▶ **TASK STATEMENT**
Go through the data below and return each line where the string "região" appears.

▶ **DATA SUPPLIED**
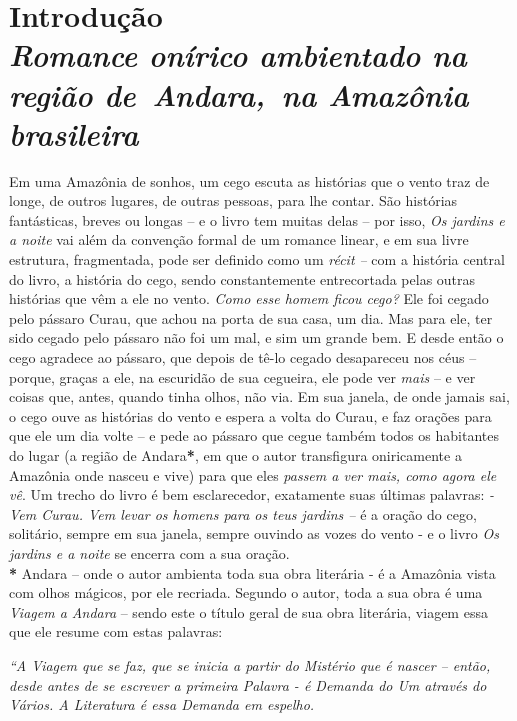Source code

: \chapter*{Introdução\\
\emph{Romance onírico ambientado na região de~Andara,~na Amazônia brasileira}}



Em uma Amazônia de sonhos, um cego escuta as histórias que o vento traz
de longe, de outros lugares, de outras pessoas, para lhe contar. São
histórias fantásticas, breves ou longas -- e o livro tem muitas delas --
por isso, \emph{Os jardins e a noite} vai além da convenção formal de um
romance linear, e em sua livre estrutura, fragmentada, pode ser definido
como um \emph{récit --} com a história central do livro, a história do
cego, sendo constantemente entrecortada pelas outras histórias que vêm a
ele no vento. \emph{Como esse homem ficou cego?} Ele foi cegado pelo
pássaro Curau, que achou na porta de sua casa, um dia. Mas para ele, ter
sido cegado pelo pássaro não foi um mal, e sim um grande bem. E desde
então o cego agradece ao pássaro, que depois de tê-lo cegado desapareceu
nos céus -- porque, graças a ele, na escuridão de sua cegueira, ele pode
ver \emph{mais} -- e ver coisas que, antes, quando tinha olhos, não via.
Em sua janela, de onde jamais sai, o cego ouve as histórias do vento e
espera a volta do Curau, e faz orações para que ele um dia volte -- e
pede ao pássaro que cegue também todos os habitantes do lugar (a região
de Andara\textbf{*}, em que o autor transfigura oniricamente a Amazônia
onde nasceu e vive) para que eles \emph{passem a ver mais, como agora
ele vê}. Um trecho do livro é bem esclarecedor, exatamente suas últimas
palavras: \emph{- Vem Curau. Vem levar os homens para os teus jardins
--} é a oração do cego, solitário, sempre em sua janela, sempre ouvindo
as vozes do vento - e o livro \emph{Os jardins e a noite} se encerra com
a sua oração.\\


\textbf{*} Andara -- onde o autor ambienta toda sua obra literária - é a
Amazônia vista com olhos mágicos, por ele recriada. Segundo o autor,
toda a sua obra é uma \emph{Viagem a Andara} -- sendo este o título
geral de sua obra literária, viagem essa que ele resume com estas
palavras:

\emph{``A Viagem que se faz, que se inicia a partir do Mistério que é
nascer -- então, desde antes de se escrever a primeira Palavra - é
Demanda do Um através do Vários. A Literatura é essa Demanda em espelho.
}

▶ **ANSWER SECTION**
\emph{Romance onírico ambientado na região de~Andara,~na Amazônia brasileira}}
pede ao pássaro que cegue também todos os habitantes do lugar (a região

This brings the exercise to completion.